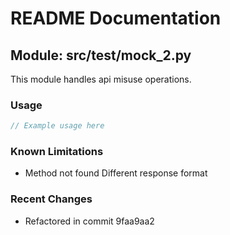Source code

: # README Documentation

## Module: src/test/mock_2.py

This module handles api misuse operations.

### Usage

```javascript
// Example usage here
```

### Known Limitations

- Method not found Different response format

### Recent Changes

- Refactored in commit 9faa9aa2
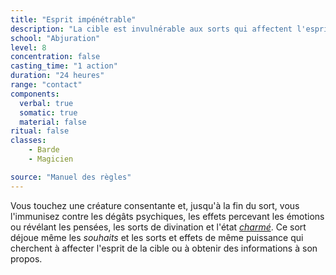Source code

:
 ```yaml
---
title: "Esprit impénétrable"
description: "La cible est invulnérable aux sorts qui affectent l'esprit."
school: "Abjuration"
level: 8
concentration: false
casting_time: "1 action"
duration: "24 heures"
range: "contact"
components:
  verbal: true
  somatic: true
  material: false
ritual: false
classes:
    - Barde
    - Magicien

source: "Manuel des règles"
---
```

Vous touchez une créature consentante et, jusqu'à la fin du sort, vous l'immunisez contre les dégâts psychiques, les effets percevant les émotions ou révélant les pensées, les sorts de divination et l'état [_charmé_](/gerer-la-sante-du-personnage#charmé). Ce sort déjoue même les _souhaits_ et les sorts et effets de même puissance qui cherchent à affecter l'esprit de la cible ou à obtenir des informations à son propos.

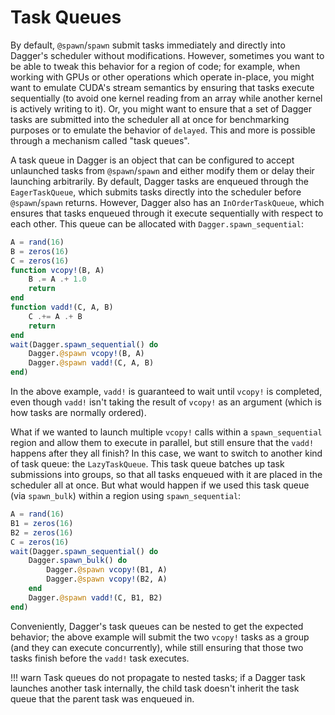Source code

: # Task Queues

By default, `@spawn`/`spawn` submit tasks immediately and directly into
Dagger's scheduler without modifications. However, sometimes you want to be
able to tweak this behavior for a region of code; for example, when working
with GPUs or other operations which operate in-place, you might want to emulate
CUDA's stream semantics by ensuring that tasks execute sequentially (to avoid
one kernel reading from an array while another kernel is actively writing to
it). Or, you might want to ensure that a set of Dagger tasks are submitted into
the scheduler all at once for benchmarking purposes or to emulate the behavior
of `delayed`. This and more is possible through a mechanism called "task
queues".

A task queue in Dagger is an object that can be configured to accept unlaunched
tasks from `@spawn`/`spawn` and either modify them or delay their launching
arbitrarily. By default, Dagger tasks are enqueued through the
`EagerTaskQueue`, which submits tasks directly into the scheduler before
`@spawn`/`spawn` returns. However, Dagger also has an `InOrderTaskQueue`, which
ensures that tasks enqueued through it execute sequentially with respect to
each other. This queue can be allocated with `Dagger.spawn_sequential`:

```julia
A = rand(16)
B = zeros(16)
C = zeros(16)
function vcopy!(B, A)
    B .= A .+ 1.0
    return
end
function vadd!(C, A, B)
    C .+= A .+ B
    return
end
wait(Dagger.spawn_sequential() do
    Dagger.@spawn vcopy!(B, A)
    Dagger.@spawn vadd!(C, A, B)
end)
```

In the above example, `vadd!` is guaranteed to wait until `vcopy!` is
completed, even though `vadd!` isn't taking the result of `vcopy!` as an
argument (which is how tasks are normally ordered).

What if we wanted to launch multiple `vcopy!` calls within a `spawn_sequential`
region and allow them to execute in parallel, but still ensure that the `vadd!`
happens after they all finish? In this case, we want to switch to another kind
of task queue: the `LazyTaskQueue`. This task queue batches up task submissions
into groups, so that all tasks enqueued with it are placed in the scheduler all
at once. But what would happen if we used this task queue (via `spawn_bulk`)
within a region using `spawn_sequential`:

```julia
A = rand(16)
B1 = zeros(16)
B2 = zeros(16)
C = zeros(16)
wait(Dagger.spawn_sequential() do
    Dagger.spawn_bulk() do
        Dagger.@spawn vcopy!(B1, A)
        Dagger.@spawn vcopy!(B2, A)
    end
    Dagger.@spawn vadd!(C, B1, B2)
end)
```

Conveniently, Dagger's task queues can be nested to get the expected behavior;
the above example will submit the two `vcopy!` tasks as a group (and they can
execute concurrently), while still ensuring that those two tasks finish before
the `vadd!` task executes.

!!! warn
    Task queues do not propagate to nested tasks; if a Dagger task launches
    another task internally, the child task doesn't inherit the task queue that
    the parent task was enqueued in.
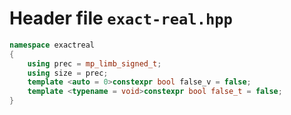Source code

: # Header file `exact-real.hpp`

``` cpp
namespace exactreal
{
    using prec = mp_limb_signed_t;
    using size = prec;
    template <auto = 0>constexpr bool false_v = false;
    template <typename = void>constexpr bool false_t = false;
}
```
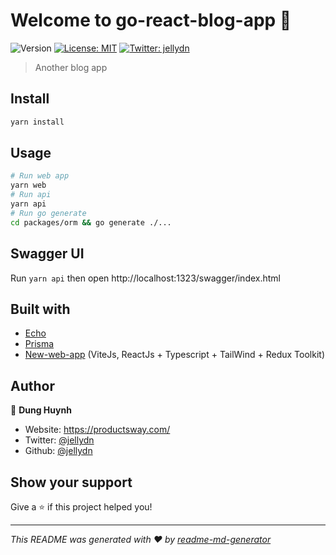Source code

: # Welcome to go-react-blog-app 👋

![Version](https://img.shields.io/badge/version-0.0.1-blue.svg?cacheSeconds=2592000)
[![License: MIT](https://img.shields.io/badge/License-MIT-yellow.svg)](#)
[![Twitter: jellydn](https://img.shields.io/twitter/follow/jellydn.svg?style=social)](https://twitter.com/jellydn)

> Another blog app

## Install

```sh
yarn install
```

## Usage

```sh
# Run web app
yarn web
# Run api
yarn api
# Run go generate
cd packages/orm && go generate ./...
```

## Swagger UI

Run `yarn api` then open http://localhost:1323/swagger/index.html

## Built with

- [Echo](https://echo.labstack.com/cookbook/crud/)
- [Prisma](https://github.com/prisma/prisma-client-go/blob/master/docs/quickstart.md)
- [New-web-app](https://github.com/jellydn/new-web-app) (ViteJs, ReactJs + Typescript + TailWind + Redux Toolkit)

## Author

👤 **Dung Huynh**

- Website: https://productsway.com/
- Twitter: [@jellydn](https://twitter.com/jellydn)
- Github: [@jellydn](https://github.com/jellydn)

## Show your support

Give a ⭐️ if this project helped you!

---

_This README was generated with ❤️ by [readme-md-generator](https://github.com/kefranabg/readme-md-generator)_
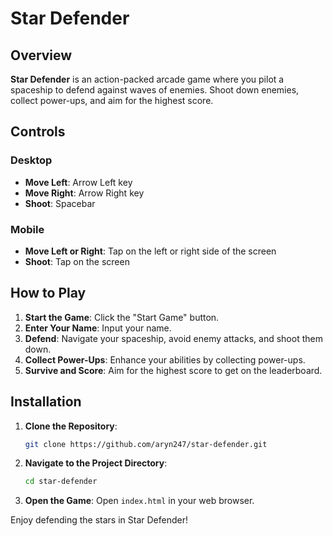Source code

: # Star Defender

## Overview
**Star Defender** is an action-packed arcade game where you pilot a spaceship to defend against waves of enemies. Shoot down enemies, collect power-ups, and aim for the highest score.

## Controls
### Desktop
- **Move Left**: Arrow Left key
- **Move Right**: Arrow Right key
- **Shoot**: Spacebar

### Mobile
- **Move Left or Right**: Tap on the left or right side of the screen
- **Shoot**: Tap on the screen

## How to Play
1. **Start the Game**: Click the "Start Game" button.
2. **Enter Your Name**: Input your name.
3. **Defend**: Navigate your spaceship, avoid enemy attacks, and shoot them down.
4. **Collect Power-Ups**: Enhance your abilities by collecting power-ups.
5. **Survive and Score**: Aim for the highest score to get on the leaderboard.

## Installation
1. **Clone the Repository**: 
   ```sh
   git clone https://github.com/aryn247/star-defender.git
   ```
2. **Navigate to the Project Directory**:
   ```sh
   cd star-defender
   ```
3. **Open the Game**: Open `index.html` in your web browser.

Enjoy defending the stars in Star Defender!
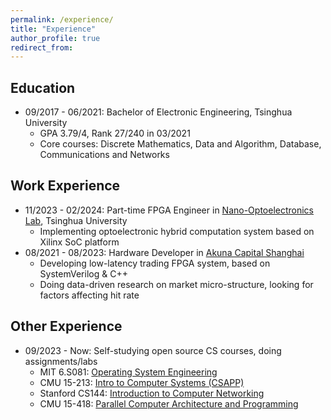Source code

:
 ```yaml
---
permalink: /experience/
title: "Experience"
author_profile: true
redirect_from: 
---
```


Education
------
* 09/2017 - 06/2021: Bachelor of Electronic Engineering, Tsinghua University
  * GPA 3.79/4, Rank 27/240 in 03/2021
  * Core courses: Discrete Mathematics, Data and Algorithm, Database, Communications and Networks

Work Experience
------
* 11/2023 - 02/2024: Part-time FPGA Engineer in [Nano-Optoelectronics Lab](http://nano-oelab.ee.tsinghua.edu.cn/Home/index/index.html), Tsinghua University
  * Implementing optoelectronic hybrid computation system based on Xilinx SoC platform
* 08/2021 - 08/2023: Hardware Developer in [Akuna Capital Shanghai](https://akunacapital.com/)
  * Developing low-latency trading FPGA system, based on SystemVerilog & C++
  * Doing data-driven research on market micro-structure, looking for factors affecting hit rate

Other Experience
------
* 09/2023 - Now: Self-studying open source CS courses, doing assignments/labs
  * MIT 6.S081: [Operating System Engineering](https://pdos.csail.mit.edu/6.S081/2021/schedule.html)
  * CMU 15-213: [Intro to Computer Systems (CSAPP)](https://www.cs.cmu.edu/afs/cs/academic/class/15213-s23/www/assignments.html)
  * Stanford CS144: [Introduction to Computer Networking](https://cs144.github.io/)
  * CMU 15-418: [Parallel Computer Architecture and Programming](https://www.cs.cmu.edu/afs/cs/academic/class/15418-s23/www/index.html)
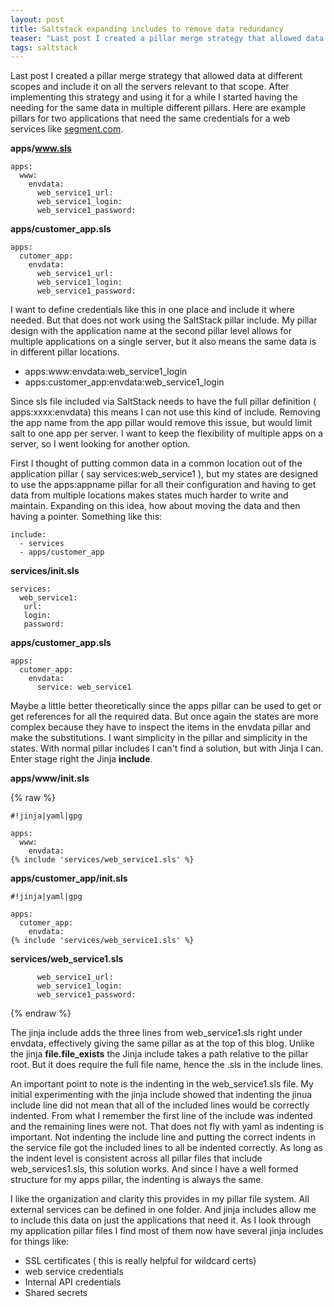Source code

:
 ```yaml
---
layout: post
title: Saltstack expanding includes to remove data redundancy
teaser: "Last post I created a pillar merge strategy that allowed data at different scopes and include it on all the servers relevant to that scope. After implementing this strategy and using it for a while I started having the needing for the same data in multiple different pillars."
tags: saltstack
---
```


Last post I created a pillar merge strategy that allowed data at different scopes and include it on all the servers relevant to that scope. After implementing this strategy and using it for a while I started having the needing for the same data in multiple different pillars. Here are example pillars for two applications that need the same credentials for a web services like [segment.com](https://segment.com).

**apps/www.sls**

```
apps:
  www:
    envdata:
      web_service1_url:
      web_service1_login:
      web_service1_password:
```

**apps/customer_app.sls**

```
apps:
  cutomer_app:
    envdata:
      web_service1_url:
      web_service1_login:
      web_service1_password:
```

I want to define credentials like this in one place and include it where needed. But that does not work using the SaltStack pillar include. My pillar design with the application name at the second pillar level allows for multiple applications on a single server, but it also means the same data is in different pillar locations.

* apps:www:envdata:web_service1_login
* apps:customer_app:envdata:web_service1_login

Since sls file included via SaltStack needs to have the full pillar definition ( apps:xxxx:envdata) this means I can not use this kind of include.  Removing the app name from the app pillar would remove this issue, but would limit salt to one app per server.  I want to keep the flexibility of multiple apps on a server, so I went looking for another option.

First I thought of putting common data in a common location out of the application pillar ( say services:web_service1 ), but my states are designed to use the apps:appname pillar for all their configuration and having to get data from multiple locations makes states much harder to write and maintain.  Expanding on this idea, how about moving the data and then having a pointer.  Something like this:

```
include:
  - services
  - apps/customer_app
```

**services/init.sls**

```
services:
  web_service1:
   url:
   login:
   password:
```
**apps/customer_app.sls**

```
apps:
  cutomer_app:
    envdata:
      service: web_service1
```

Maybe a little better theoretically since the apps pillar can be used to get or get references for all the required data.   But once again the states are more complex because they have to inspect the items in the envdata pillar and make the substitutions. I want simplicity in the pillar and simplicity in the states. With normal pillar includes I can't find a solution, but with Jinja I can.  Enter stage right the Jinja **include**.

**apps/www/init.sls**

{% raw %}
```
#!jinja|yaml|gpg

apps:
  www:
    envdata:
{% include 'services/web_service1.sls' %}
```

**apps/customer_app/init.sls**

```
#!jinja|yaml|gpg

apps:
  cutomer_app:
    envdata:
{% include 'services/web_service1.sls' %}
```

**services/web_service1.sls**

```
      web_service1_url:
      web_service1_login:
      web_service1_password:
```
{% endraw %}

The jinja include adds the three lines from web_service1.sls right under envdata, effectively giving the same pillar as at the top of this blog.  Unlike the jinja **file.file_exists** the Jinja include takes a path relative to the pillar root.  But it does require the full file name, hence the .sls in the include lines.

An important point to note is the indenting in the web_service1.sls file. My initial experimenting with the jinja include showed that indenting the jinua include line did not mean that all of the included lines would be correctly indented. From what I remember the first line of the include was indented and the remaining lines were not.  That does not fly with yaml as indenting is important.  Not indenting the include line and putting the correct indents in the service file got the included lines to all be indented correctly.  As long as the indent level is consistent across all pillar files that include web_services1.sls, this solution works.  And since I have a well formed structure for my apps pillar, the indenting is always the same.

I like the organization and clarity this provides in my pillar file system.  All external services can be defined in one folder.  And jinja includes allow me to include this data on just the applications that need it. As I look through my application pillar files I find most of them now have several jinja includes for things like:

* SSL certificates ( this is really helpful for wildcard certs)
* web service credentials
* Internal API credentials
* Shared secrets
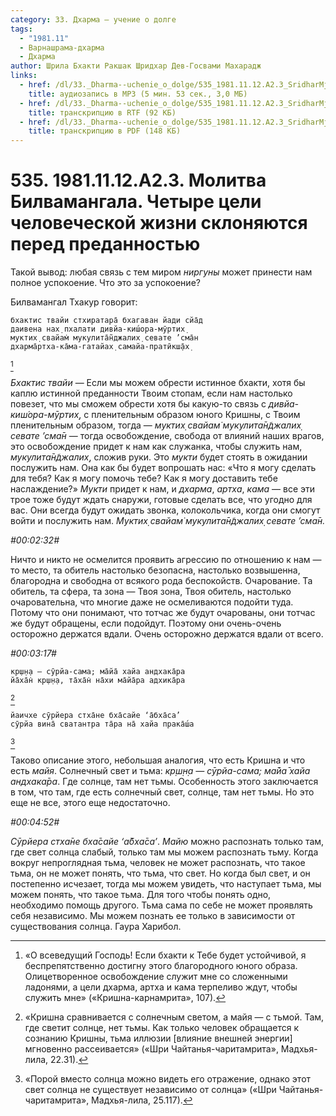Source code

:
 ```yaml
---
category: 33. Дхарма — учение о долге
tags:
  - "1981.11"
  - Варнашрама-дхарма
  - Дхарма
author: Шрила Бхакти Ракшак Шридхар Дев-Госвами Махарадж
links:
  - href: /dl/33._Dharma--uchenie_o_dolge/535_1981.11.12.A2.3_SridharMj_Molitva_Bilvamangala_Chetyre_celi_chelovecheskoj_zhizni_sklonjajutsja_pered_predannostju.mp3
    title: аудиозапись в MP3 (5 мин. 53 сек., 3,0 МБ)
  - href: /dl/33._Dharma--uchenie_o_dolge/535_1981.11.12.A2.3_SridharMj_Molitva_Bilvamangala_Chetyre_celi_chelovecheskoj_zhizni_sklonjajutsja_pered_predannostju.rtf
    title: транскрипцию в RTF (92 КБ)
  - href: /dl/33._Dharma--uchenie_o_dolge/535_1981.11.12.A2.3_SridharMj_Molitva_Bilvamangala_Chetyre_celi_chelovecheskoj_zhizni_sklonjajutsja_pered_predannostju.pdf
    title: транскрипцию в PDF (148 КБ)
---
```


# 535. 1981.11.12.A2.3. Молитва Билвамангала. Четыре цели человеческой жизни склоняются перед преданностью

Такой вывод: любая связь с тем миром *ниргуны* может принести нам полное успокоение. Что это за успокоение?

Билвамангал Тхакур говорит:

    бхактис твайи стхиратара̄ бхагаван йади сйа̄д
    даивена нах̣ пхалати дивйа-киш́ора-мӯртих̣
    муктих̣ свайам̇ мукулита̄н̃джалих̣ севате ’сма̄н
    дхарма̄ртха-ка̄ма-гатайах̣ самайа-пратӣкш̣а̄х̣
[^_ftn1]

*Бхактис твайи* — Если мы можем обрести истинное бхакти, хотя бы каплю истинной преданности Твоим стопам, если нам настолько повезет, что мы сможем обрести хотя бы какую-то связь с *дивйа-киш́ора-мӯртих̣*, с пленительным образом юного Кришны, с Твоим пленительным образом, тогда — *муктих̣ свайам̇ мукулита̄н̃джалих̣ севате ’сма̄н* — тогда освобождение, свобода от влияний наших врагов, это освобождение придет к нам как служанка, чтобы служить нам, *мукулита̄н̃джалих̣*, сложив руки. Это *мукти* будет стоять в ожидании послужить нам. Она как бы будет вопрошать нас: «Что я могу сделать для тебя? Как я могу помочь тебе? Как я могу доставить тебе наслаждение?» *Мукти* придет к нам, и *дхарма*, *артха*, *кама* — все эти трое тоже будут ждать снаружи, готовые сделать все, что угодно для вас. Они всегда будут ожидать звонка, колокольчика, когда они смогут войти и послужить нам. *Муктих̣ свайам̇ мукулита̄н̃джалих̣ севате ’сма̄н.*

*#00:02:32#*

Ничто и никто не осмелится проявить агрессию по отношению к нам — то место, та обитель настолько безопасна, настолько возвышенна, благородна и свободна от всякого рода беспокойств. Очарование. Та обитель, та сфера, та зона — Твоя зона, Твоя обитель, настолько очаровательна, что многие даже не осмеливаются подойти туда. Потому что они понимают, что тотчас же будут очарованы, они тотчас же будут обращены, если подойдут. Поэтому они очень-очень осторожно держатся вдали. Очень осторожно держатся вдали от всего.

*#00:03:17#*

    кр̣ш̣н̣а — сӯрйа-сама; ма̄йа̄ хайа андхака̄ра
    йа̄ха̄н̇ кр̣ш̣н̣а, та̄ха̄н̇ на̄хи ма̄йа̄ра адхика̄ра
[^_ftn2]

    йаичхе сӯрйера стха̄не бха̄сайе ‘а̄бха̄са’
    сӯрйа вина̄ сватантра та̄ра на̄ хайа прака̄ш́а
[^_ftn3]

Таково описание этого, небольшая аналогия, что есть Кришна и что есть *майя*. Солнечный свет и тьма: *кр̣ш̣н̣а — сӯрйа-сама; ма̄йа̄ хайа андхака̄ра*. Где солнце, там нет тьмы. Особенность этого заключается в том, что там, где есть солнечный свет, солнце, там нет тьмы. Но это еще не все, этого еще недостаточно.

*#00:04:52#*

*Сӯрйера стха̄не бха̄сайе ‘а̄бха̄са’*. *Майю* можно распознать только там, где свет солнца слабый, только там мы можем распознать тьму. Когда вокруг непроглядная тьма, человек не может распознать, что такое тьма, он не может понять, что тьма, что свет. Но когда был свет, и он постепенно исчезает, тогда мы можем увидеть, что наступает тьма, мы можем понять, что такое тьма. Для того чтобы понять одно, необходимо помощь другого. Тьма сама по себе не может проявлять себя независимо. Мы можем познать ее только в зависимости от существования солнца. Гаура Харибол.



[^_ftn1]: «О всеведущий Господь! Если бхакти к Тебе будет устойчивой, я беспрепятственно достигну этого благородного юного образа. Олицетворенное освобождение служит мне со сложенными ладонями, а цели дхарма, артха и кама терпеливо ждут, чтобы служить мне» («Кришна-карнамрита», 107).

[^_ftn2]: «Кришна сравнивается с солнечным светом, а майя — с тьмой. Там, где светит солнце, нет тьмы. Как только человек обращается к сознанию Кришны, тьма иллюзии [влияние внешней энергии] мгновенно рассеивается» («Шри Чайтанья-чаритамрита», Мадхья-лила, 22.31).

[^_ftn3]: «Порой вместо солнца можно видеть его отражение, однако этот свет солнца не существует независимо от солнца» («Шри Чайтанья-чаритамрита», Мадхья-лила, 25.117).

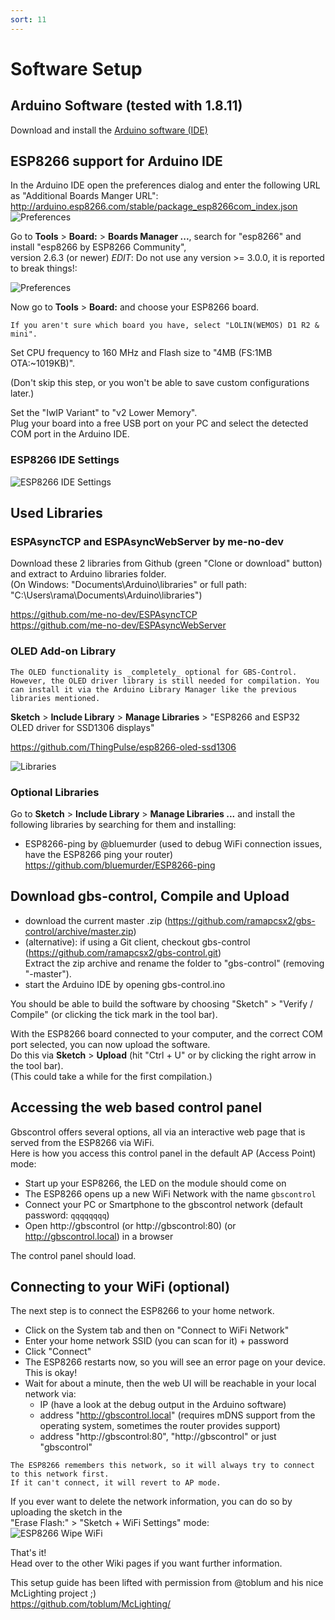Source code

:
 ```yaml
---
sort: 11
---
```


# Software Setup

## Arduino Software (tested with 1.8.11)
Download and install the [Arduino software (IDE)](https://www.arduino.cc/en/Main/Software)

## ESP8266 support for Arduino IDE
In the Arduino IDE open the preferences dialog and enter the following URL as "Additional Boards Manger URL":
http://arduino.esp8266.com/stable/package_esp8266com_index.json
![Preferences](https://i.imgur.com/rFCvLxl.png)

Go to __Tools__ > __Board:__ > __Boards Manager ...__, search for "esp8266" and install "esp8266 by ESP8266 Community",   
version 2.6.3 (or newer) *EDIT*: Do not use any version >= 3.0.0, it is reported to break things!:

![Preferences](https://i.imgur.com/i6XGPwl.png)

Now go to __Tools__ > __Board:__ and choose your ESP8266 board.   
 
```note
If you aren't sure which board you have, select "LOLIN(WEMOS) D1 R2 & mini".   
```

Set CPU frequency to 160 MHz and Flash size to "4MB (FS:1MB OTA:~1019KB)".  
 
(Don't skip this step, or you won't be able to save custom configurations later.)   

Set the "IwIP Variant" to "v2 Lower Memory".   
Plug your board into a free USB port on your PC and select the detected COM port in the Arduino IDE.

### ESP8266 IDE Settings
![ESP8266 IDE Settings](https://i.imgur.com/yQkbbn1.png)

## Used Libraries

### ESPAsyncTCP and ESPAsyncWebServer by me-no-dev   

Download these 2 libraries from Github (green "Clone or download" button) and extract to Arduino libraries folder.   
(On Windows: "Documents\Arduino\libraries" or full path: "C:\Users\rama\Documents\Arduino\libraries")   

https://github.com/me-no-dev/ESPAsyncTCP   
https://github.com/me-no-dev/ESPAsyncWebServer   


### OLED Add-on Library
```note
The OLED functionality is _completely_ optional for GBS-Control. However, the OLED driver library is still needed for compilation. You can install it via the Arduino Library Manager like the previous libraries mentioned.
```

__Sketch__ > __Include Library__ > __Manage Libraries__ > "ESP8266 and ESP32 OLED driver for SSD1306 displays"

https://github.com/ThingPulse/esp8266-oled-ssd1306   

![Libraries](https://i.imgur.com/BR2olsh.png)


### Optional Libraries
Go to __Sketch__ > __Include Library__ > __Manage Libraries ...__ and install the following libraries by searching for them and installing:
- ESP8266-ping by @bluemurder (used to debug WiFi connection issues, have the ESP8266 ping your router)   
  https://github.com/bluemurder/ESP8266-ping

## Download gbs-control, Compile and Upload
- download the current master .zip (https://github.com/ramapcsx2/gbs-control/archive/master.zip)
- (alternative): if using a Git client, checkout gbs-control (https://github.com/ramapcsx2/gbs-control.git)   
Extract the zip archive and rename the folder to "gbs-control" (removing "-master").
- start the Arduino IDE by opening gbs-control.ino

You should be able to build the software by choosing "Sketch" > "Verify / Compile" (or clicking the tick mark in the tool bar).

With the ESP8266 board connected to your computer, and the correct COM port selected, you can now upload the software.   
Do this via __Sketch__ > __Upload__ (hit "Ctrl + U" or by clicking the right arrow in the tool bar).   
(This could take a while for the first compilation.)   

## Accessing the web based control panel
Gbscontrol offers several options, all via an interactive web page that is served from the ESP8266 via WiFi.   
Here is how you access this control panel in the default AP (Access Point) mode:

* Start up your ESP8266, the LED on the module should come on
* The ESP8266 opens up a new WiFi Network with the name `gbscontrol`
* Connect your PC or Smartphone to the gbscontrol network (default password: `qqqqqqqq`)
* Open http://gbscontrol (or http://gbscontrol:80) (or http://gbscontrol.local) in a browser

The control panel should load.   

## Connecting to your WiFi (optional)
The next step is to connect the ESP8266 to your home network.   

* Click on the System tab and then on "Connect to WiFi Network"
* Enter your home network SSID (you can scan for it) + password
* Click "Connect"
* The ESP8266 restarts now, so you will see an error page on your device. This is okay!
* Wait for about a minute, then the web UI will be reachable in your local network via:
   - IP (have a look at the debug output in the Arduino software)
   - address "http://gbscontrol.local" (requires mDNS support from the operating system, sometimes the router provides support)
   - address "http://gbscontrol:80", "http://gbscontrol" or just "gbscontrol" 

```note
The ESP8266 remembers this network, so it will always try to connect to this network first.   
If it can't connect, it will revert to AP mode.  
``` 

If you ever want to delete the network information, you can do so by uploading the sketch in the   
"Erase Flash:" > "Sketch + WiFi Settings" mode:   
![ESP8266 Wipe WiFi](https://i.imgur.com/QlyWocy.png)
   
That's it!   
Head over to the other Wiki pages if you want further information.   

This setup guide has been lifted with permission from @toblum and his nice McLighting project ;)   
https://github.com/toblum/McLighting/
------------------------------------------------
### Problem details
When you reach the line containing "This and more" in the data above, start copying exactly, and stop after the line containing "Conveniently, Dagger's task".

### Task solution
of `delayed`. This and more is possible through a mechanism called "task
queues".

A task queue in Dagger is an object that can be configured to accept unlaunched
tasks from `@spawn`/`spawn` and either modify them or delay their launching
arbitrarily. By default, Dagger tasks are enqueued through the
`EagerTaskQueue`, which submits tasks directly into the scheduler before
`@spawn`/`spawn` returns. However, Dagger also has an `InOrderTaskQueue`, which
ensures that tasks enqueued through it execute sequentially with respect to
each other. This queue can be allocated with `Dagger.spawn_sequential`:

```julia
A = rand(16)
B = zeros(16)
C = zeros(16)
function vcopy!(B, A)
    B .= A .+ 1.0
    return
end
function vadd!(C, A, B)
    C .+= A .+ B
    return
end
wait(Dagger.spawn_sequential() do
    Dagger.@spawn vcopy!(B, A)
    Dagger.@spawn vadd!(C, A, B)
end)
```

In the above example, `vadd!` is guaranteed to wait until `vcopy!` is
completed, even though `vadd!` isn't taking the result of `vcopy!` as an
argument (which is how tasks are normally ordered).

What if we wanted to launch multiple `vcopy!` calls within a `spawn_sequential`
region and allow them to execute in parallel, but still ensure that the `vadd!`
happens after they all finish? In this case, we want to switch to another kind
of task queue: the `LazyTaskQueue`. This task queue batches up task submissions
into groups, so that all tasks enqueued with it are placed in the scheduler all
at once. But what would happen if we used this task queue (via `spawn_bulk`)
within a region using `spawn_sequential`:

```julia
A = rand(16)
B1 = zeros(16)
B2 = zeros(16)
C = zeros(16)
wait(Dagger.spawn_sequential() do
    Dagger.spawn_bulk() do
        Dagger.@spawn vcopy!(B1, A)
        Dagger.@spawn vcopy!(B2, A)
    end
    Dagger.@spawn vadd!(C, B1, B2)
end)
```

Conveniently, Dagger's task queues can be nested to get the expected behavior;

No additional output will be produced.